Customized Mac-Specific CPUs will totally kick bottom and Mac will have unique guts again. :cool:

https://www.macrumors.com/pages/2005/11/20051122092351.shtml
 
avus said:
:eek:

Didn't you two know that Japan's Earth Simulator had been the world's fastest supercomputer for so long until the end of last year?

And it is for a peaceful purpose.

And no, the Japanese goverment didn't need any freaking help from anybody to build it.

I am really dismayed and appalled by both of you :mad:

Thanks sir (madam?)

I am aware of the earth simulator, and it's peaceful purpose, and the fact that Japan needs no Technology help from anyone. I was typing in regards to nations that have trade embargoes with the United States, while also stating that Japan is not on that list of terrorist nations. I (like yourself) am questioning why Japan was mentioned in the other persons post.

Sorry for not being clear, but were exactly did I say Japan needed our help, or that they were a terrorist threat?
 
fluidinclusion said:
And Jan 2005 - Jan 2006 is the 5th year. Jeez.

Actually, when I opened up the cast on my 667 (rev b, which I purchased refurbished), the parts were marked by hand in pen as having been assembled in December 2000. I don't know about you, but that makes it seem like Apple completed design on the original 400/500 tibooks closer to six years ago.
 
GregA said:
I suspect we'll never see it in a Mac - but what's the status on the dual core G4 chip Freescale released recently? Is it cheap? Any good?

I heard it's destined for the imbedded market. :( I'm not sure but I also read somewhere that it's sampling and won't be in mass production for a while.
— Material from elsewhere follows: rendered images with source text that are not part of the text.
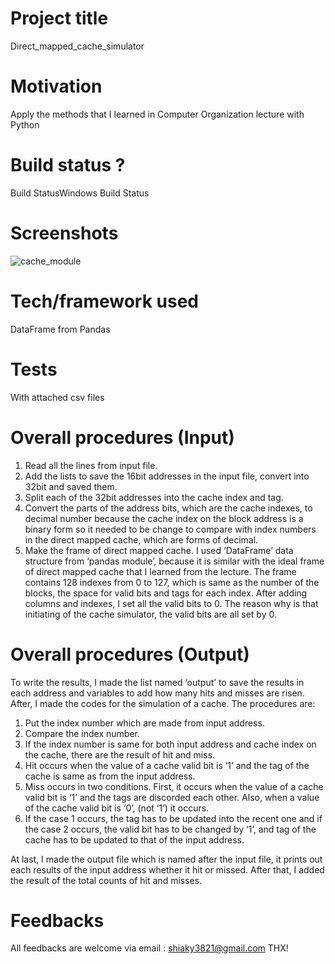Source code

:# Project title
Direct_mapped_cache_simulator

# Motivation
Apply the methods that I learned in Computer Organization lecture with Python

# Build status ?
Build StatusWindows Build Status

# Screenshots
![cache_module](https://user-images.githubusercontent.com/60475072/77843118-d17f2e80-71d4-11ea-83cf-5311eaaf696f.jpg)

# Tech/framework used
DataFrame from Pandas

# Tests
With attached csv files

# Overall procedures (Input)
1.  Read all the lines from input file. 
2.  Add the lists to save the 16bit addresses in the input file, convert into 32bit and saved them. 
3. Split each of the 32bit addresses into the cache index and tag. 
4. Convert the parts of the address bits, which are the cache indexes, to decimal number because the cache index on the block address is a binary form so it needed to be change to compare with index numbers in the direct mapped cache, which are forms of decimal. 
5. Make the frame of direct mapped cache. I used ‘DataFrame’ data structure from ‘pandas module’, because it is similar with the ideal frame of direct mapped cache that I learned from the lecture. The frame contains 128 indexes from 0 to 127, which is same as the number of the blocks, the space for valid bits and tags for each index. After adding columns and indexes, I set all the valid bits to 0.  The reason why is that initiating of the cache simulator, the valid bits are all set by 0.

# Overall procedures (Output)

To write the results, I made the list named ‘output’ to save the results in each address and variables to add how many hits and misses are risen. 
After, I made the codes for the simulation of a cache. The procedures are: 
1.	Put the index number which are made from input address.
2.	Compare the index number.
3.	If the index number is same for both input address and cache index on the cache, there are the result of hit and miss.
4.	Hit occurs when the value of a cache valid bit is ‘1’ and the tag of the cache is same as from the input address.
5.	Miss occurs in two conditions. First, it occurs when the value of a cache valid bit is ‘1’ and the tags are discorded each other. Also, when a value of the cache valid bit is ‘0’, (not ‘1’) it occurs.
6.	If the case 1 occurs, the tag has to be updated into the recent one and if the case 2 occurs, the valid bit has to be changed by ‘1’, and tag of the cache has to be updated to that of the input address.

At last, I made the output file which is named after the input file, it prints out each results of the input address whether it hit or missed. 
After that, I added the result of the total counts of hit and misses.

# Feedbacks
All feedbacks are welcome via email : shiaky3821@gmail.com
THX!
The 7448 started mass production a month or so ago.

the MPC8641D would have really been nice to see with its 667MHz bus.

3rd Paragraph http://www.electronics.ca/reports/semiconductor_applications/network_applications.html

http://www.appleinsider.com/article.php?id=1142
http://www.freescale.com/webapp/sps/site/overview.jsp?code=DRPPCDUALCORE
 
Prom1 said:
Well if it was good enough for the United States Government to prevent the very first Apple PowerMac G4 (even the shoddy watered down 50Mhz in all 3 iterations from what was promised) to be shippable to teh Japanese governement because they believed (and even arstechnica) that its cpu could be used in a long ranch nuclear guided missile (may be slightly off on type of missile here); then its good enough for Apple to advertise it in the famous commercial.
Yes, and under the same rules the Sony Playstation 2 was also embargoed from certain countries! (http://news.com.com/Life+imitates+art+for+Apple/2100-1001_3-259224.html)

The US govt "supercomputer" definitions are antiquated, and the MTOPS ratings used in them have nothing to do with actual system performance. (The "T" means "Theoretical".)

But, good ads for the people who don't understand how little they matter! "Being a supercomputer" and "meeting the US govt definition of a supercomputer" are two very different things. :)


Prom1 said:
BTW, I thought the DTK systems for $999 was actually shipping only a 32-bit cored cpu, NOT a 64-bit capable cpu?! Not sure if its clear anywhere on Apples site?!!
Like Apple would post a note saying that "we're running this 64-bit system in 32-bit mode" ??? ;)

http://www.macnn.com/articles/05/06/09/intel.mac.performance/

"Apple's Developer Transition Kit features a Pentium 4 660 processor running at 3.6 GHz, according to various online reports."

"The test machines support 64 bit extensions, but Apple's software does not yet support that technology. The developer units include FireWire 400 and USB 2. USB 2 booting is supported, but FireWire booting is not. "


Every current Intel desktop and server chip, including the Celerons, are 64-bit. Only Dothan (and Yonah) are 32-bit, and soon Merom will make it 64-bit across the line.

(Of course, Intel is still selling some older technology 32-bit chips for long-term contracts and such... All new manufacturing lines, except for Yonah, are 64-bit.)